L’Hôtel Croze Peyronetti

Promenade de decouverte d'aix-en-provence

L’Hôtel Croze Peyronetti

Continuons, mais d’abord faites un petit coup d’œil sur la rue des Marseillais, la seule à n’avoir pas changé de nom depuis 600 ans. Dans cette rue, les changeurs marseillais, qui venaient au moment des foires, avaient établi leurs comptoirs. Prenez la rue du Maréchal Foch en laissant sur votre droite cette rue des Marseillais. Passez sur le trottoir de gauche. Cinquante mètres plus bas, la rue Foch éclate en trois rues. Prenez la rue centrale, c’est la plus large et la plus droite des trois, c’est la rue Aude. Vous êtes maintenant au début de la rue Aude, sur le trottoir de gauche, descendez toute la rue Aude. En laissant, sur votre gauche, la petite rue de la Glacière. En route, remarquez le curieux portail au N°13, sur le trottoir de droite. Le N°13 est l’Hôtel Croze Peyronetti réalisé par Jean Lombard vers 1620. Juste un mot sur cet hôtel que l’on remarque tout de suite à cause de sa façade. Une façade étrange. Bizarre dit même certains. En fait maniériste ! C’est vrai qu’il y a du maniérisme, dans ce contraste marqué entre le portail décoré par un lourd bossage piqueté que l’on qualifie de « vermiculé » c’est à dire comme marqué par des « piqures de vers » et l’ordonnance des étages plutôt délicate comme le montre la belle frise qui relie les deux niveaux supérieurs.

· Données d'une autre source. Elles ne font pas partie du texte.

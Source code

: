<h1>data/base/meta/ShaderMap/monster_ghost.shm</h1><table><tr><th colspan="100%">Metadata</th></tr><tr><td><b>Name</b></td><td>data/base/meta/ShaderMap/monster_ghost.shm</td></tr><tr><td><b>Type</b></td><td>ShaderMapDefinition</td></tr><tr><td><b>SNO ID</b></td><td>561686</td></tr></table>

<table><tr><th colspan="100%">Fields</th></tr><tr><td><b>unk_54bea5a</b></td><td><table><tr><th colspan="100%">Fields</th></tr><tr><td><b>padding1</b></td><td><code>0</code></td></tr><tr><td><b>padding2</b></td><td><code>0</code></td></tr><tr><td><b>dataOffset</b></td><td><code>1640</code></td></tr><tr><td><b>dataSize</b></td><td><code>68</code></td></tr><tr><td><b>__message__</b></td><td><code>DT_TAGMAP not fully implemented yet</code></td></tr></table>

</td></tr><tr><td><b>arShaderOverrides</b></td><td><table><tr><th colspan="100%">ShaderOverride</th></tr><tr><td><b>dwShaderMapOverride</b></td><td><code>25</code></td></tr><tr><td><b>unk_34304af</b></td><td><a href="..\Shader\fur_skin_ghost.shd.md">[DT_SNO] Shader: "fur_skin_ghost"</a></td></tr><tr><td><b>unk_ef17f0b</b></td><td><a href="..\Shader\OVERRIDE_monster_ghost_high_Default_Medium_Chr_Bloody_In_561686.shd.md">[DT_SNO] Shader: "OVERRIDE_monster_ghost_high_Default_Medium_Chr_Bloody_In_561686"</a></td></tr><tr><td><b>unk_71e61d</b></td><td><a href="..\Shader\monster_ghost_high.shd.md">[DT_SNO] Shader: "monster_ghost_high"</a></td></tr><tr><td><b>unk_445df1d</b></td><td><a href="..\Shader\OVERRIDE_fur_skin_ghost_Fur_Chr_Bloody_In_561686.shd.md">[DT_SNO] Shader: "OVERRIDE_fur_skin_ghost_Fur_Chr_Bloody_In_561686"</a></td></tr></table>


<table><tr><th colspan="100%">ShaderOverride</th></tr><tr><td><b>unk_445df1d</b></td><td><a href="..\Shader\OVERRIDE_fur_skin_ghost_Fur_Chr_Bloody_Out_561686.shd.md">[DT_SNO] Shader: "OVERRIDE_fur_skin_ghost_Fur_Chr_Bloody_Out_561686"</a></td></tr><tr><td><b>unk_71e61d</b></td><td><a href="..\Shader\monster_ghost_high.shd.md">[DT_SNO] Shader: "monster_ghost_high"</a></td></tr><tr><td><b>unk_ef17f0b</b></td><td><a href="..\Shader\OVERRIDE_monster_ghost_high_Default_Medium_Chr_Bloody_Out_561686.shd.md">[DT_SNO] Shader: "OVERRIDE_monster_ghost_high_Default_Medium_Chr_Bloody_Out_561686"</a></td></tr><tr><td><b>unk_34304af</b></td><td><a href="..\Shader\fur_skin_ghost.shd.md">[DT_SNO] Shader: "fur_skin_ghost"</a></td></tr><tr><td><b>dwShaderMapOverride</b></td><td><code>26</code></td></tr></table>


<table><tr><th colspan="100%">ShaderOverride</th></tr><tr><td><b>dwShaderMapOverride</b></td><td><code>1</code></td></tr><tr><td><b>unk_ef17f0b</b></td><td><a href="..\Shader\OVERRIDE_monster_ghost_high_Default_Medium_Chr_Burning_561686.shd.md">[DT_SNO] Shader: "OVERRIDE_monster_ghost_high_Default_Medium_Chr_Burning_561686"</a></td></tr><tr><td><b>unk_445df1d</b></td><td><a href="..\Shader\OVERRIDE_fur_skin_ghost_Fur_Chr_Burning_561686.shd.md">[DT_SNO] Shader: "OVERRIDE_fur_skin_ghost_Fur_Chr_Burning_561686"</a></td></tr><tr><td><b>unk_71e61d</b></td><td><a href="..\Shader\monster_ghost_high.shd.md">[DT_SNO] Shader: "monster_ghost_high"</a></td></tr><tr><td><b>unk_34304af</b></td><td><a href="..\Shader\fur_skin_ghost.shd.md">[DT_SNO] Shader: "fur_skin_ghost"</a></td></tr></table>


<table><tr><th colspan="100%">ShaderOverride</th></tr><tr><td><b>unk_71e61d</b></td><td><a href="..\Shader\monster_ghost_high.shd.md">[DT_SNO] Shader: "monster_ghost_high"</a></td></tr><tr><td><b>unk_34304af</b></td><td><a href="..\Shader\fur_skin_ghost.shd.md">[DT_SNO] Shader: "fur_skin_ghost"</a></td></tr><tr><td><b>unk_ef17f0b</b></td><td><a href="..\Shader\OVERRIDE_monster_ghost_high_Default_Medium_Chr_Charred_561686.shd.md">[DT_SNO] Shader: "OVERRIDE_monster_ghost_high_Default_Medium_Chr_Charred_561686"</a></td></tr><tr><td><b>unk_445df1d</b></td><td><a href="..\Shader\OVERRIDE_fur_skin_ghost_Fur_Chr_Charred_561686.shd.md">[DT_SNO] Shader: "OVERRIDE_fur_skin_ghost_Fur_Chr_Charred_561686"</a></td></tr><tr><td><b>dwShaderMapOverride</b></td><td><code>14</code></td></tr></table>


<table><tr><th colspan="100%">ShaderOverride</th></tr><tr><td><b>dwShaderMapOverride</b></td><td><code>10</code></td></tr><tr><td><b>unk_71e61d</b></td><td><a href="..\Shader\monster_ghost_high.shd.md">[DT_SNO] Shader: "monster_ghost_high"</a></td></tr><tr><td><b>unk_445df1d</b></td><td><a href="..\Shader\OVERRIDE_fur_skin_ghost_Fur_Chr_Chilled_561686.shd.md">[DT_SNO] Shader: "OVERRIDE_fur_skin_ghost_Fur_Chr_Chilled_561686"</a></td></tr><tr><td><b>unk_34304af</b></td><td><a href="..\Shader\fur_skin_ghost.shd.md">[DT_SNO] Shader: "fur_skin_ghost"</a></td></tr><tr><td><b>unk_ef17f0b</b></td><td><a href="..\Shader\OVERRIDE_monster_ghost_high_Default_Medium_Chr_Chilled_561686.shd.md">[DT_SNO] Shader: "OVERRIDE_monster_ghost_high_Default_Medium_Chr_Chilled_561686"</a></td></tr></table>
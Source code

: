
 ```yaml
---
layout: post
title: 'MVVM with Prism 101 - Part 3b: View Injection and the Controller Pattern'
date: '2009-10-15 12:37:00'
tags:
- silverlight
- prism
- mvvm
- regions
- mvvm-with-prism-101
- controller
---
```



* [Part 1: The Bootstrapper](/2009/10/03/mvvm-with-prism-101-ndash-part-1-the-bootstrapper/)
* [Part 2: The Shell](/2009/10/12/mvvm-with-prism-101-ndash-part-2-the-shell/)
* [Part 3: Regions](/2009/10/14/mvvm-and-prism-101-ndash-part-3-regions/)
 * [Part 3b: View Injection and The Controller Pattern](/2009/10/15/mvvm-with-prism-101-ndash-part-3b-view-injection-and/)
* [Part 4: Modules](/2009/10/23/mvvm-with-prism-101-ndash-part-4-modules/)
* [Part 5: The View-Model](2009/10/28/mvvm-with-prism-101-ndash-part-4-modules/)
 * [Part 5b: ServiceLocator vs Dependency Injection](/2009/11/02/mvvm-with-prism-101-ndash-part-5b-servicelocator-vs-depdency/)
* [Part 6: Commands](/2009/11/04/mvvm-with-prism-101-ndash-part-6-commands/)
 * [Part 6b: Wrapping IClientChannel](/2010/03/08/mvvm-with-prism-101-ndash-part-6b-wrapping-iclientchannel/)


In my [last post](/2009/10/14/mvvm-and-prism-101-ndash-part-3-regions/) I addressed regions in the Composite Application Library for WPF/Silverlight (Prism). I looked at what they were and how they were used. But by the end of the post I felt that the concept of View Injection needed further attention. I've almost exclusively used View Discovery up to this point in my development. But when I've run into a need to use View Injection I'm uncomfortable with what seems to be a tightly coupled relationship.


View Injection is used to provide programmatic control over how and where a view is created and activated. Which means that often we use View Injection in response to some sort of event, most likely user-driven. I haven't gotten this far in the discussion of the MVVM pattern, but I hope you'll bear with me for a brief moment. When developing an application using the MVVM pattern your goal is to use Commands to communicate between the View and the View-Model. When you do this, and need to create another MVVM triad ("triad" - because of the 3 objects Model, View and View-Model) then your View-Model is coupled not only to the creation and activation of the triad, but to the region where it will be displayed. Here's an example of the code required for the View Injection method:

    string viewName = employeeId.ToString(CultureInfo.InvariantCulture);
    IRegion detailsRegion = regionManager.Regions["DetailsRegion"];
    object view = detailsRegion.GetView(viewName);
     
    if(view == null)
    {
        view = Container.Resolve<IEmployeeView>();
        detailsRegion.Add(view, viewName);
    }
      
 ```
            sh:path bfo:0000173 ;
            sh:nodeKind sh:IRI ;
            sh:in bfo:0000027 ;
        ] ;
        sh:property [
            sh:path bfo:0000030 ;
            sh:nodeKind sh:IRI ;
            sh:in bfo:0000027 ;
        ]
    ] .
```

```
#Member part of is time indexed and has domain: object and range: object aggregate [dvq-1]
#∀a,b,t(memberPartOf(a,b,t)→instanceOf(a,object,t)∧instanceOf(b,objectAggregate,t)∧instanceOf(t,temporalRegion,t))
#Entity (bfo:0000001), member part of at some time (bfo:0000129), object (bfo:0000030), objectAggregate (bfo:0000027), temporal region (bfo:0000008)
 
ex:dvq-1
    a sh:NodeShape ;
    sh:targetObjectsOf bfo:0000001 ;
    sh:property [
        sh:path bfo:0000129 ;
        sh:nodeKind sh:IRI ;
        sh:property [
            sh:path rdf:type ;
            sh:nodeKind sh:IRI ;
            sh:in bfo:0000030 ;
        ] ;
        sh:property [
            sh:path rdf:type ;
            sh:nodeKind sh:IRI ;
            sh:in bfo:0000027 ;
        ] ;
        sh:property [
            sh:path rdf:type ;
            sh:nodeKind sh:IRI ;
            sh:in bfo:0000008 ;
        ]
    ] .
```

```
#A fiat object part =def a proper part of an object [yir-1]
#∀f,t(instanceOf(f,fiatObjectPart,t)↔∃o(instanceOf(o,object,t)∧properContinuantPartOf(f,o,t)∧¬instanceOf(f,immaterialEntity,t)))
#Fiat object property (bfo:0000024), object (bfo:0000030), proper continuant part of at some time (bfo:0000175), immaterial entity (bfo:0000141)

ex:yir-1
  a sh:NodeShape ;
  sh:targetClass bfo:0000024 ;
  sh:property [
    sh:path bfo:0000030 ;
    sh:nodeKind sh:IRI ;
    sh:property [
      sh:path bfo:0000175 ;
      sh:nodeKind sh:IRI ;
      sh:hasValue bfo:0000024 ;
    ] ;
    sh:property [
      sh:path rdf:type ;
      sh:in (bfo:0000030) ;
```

Mais, le maniérisme c’est aussi cela, c’est l’art de surprendre, de pousser une méditation sur la forme qui peut aller jusqu’à la bizarrerie. Dissonance, raffinement, malaise, caprice, on a tout écrit sur le maniérisme qui se définit aussi comme une sorte de seuil au-delà duquel le baroque explose.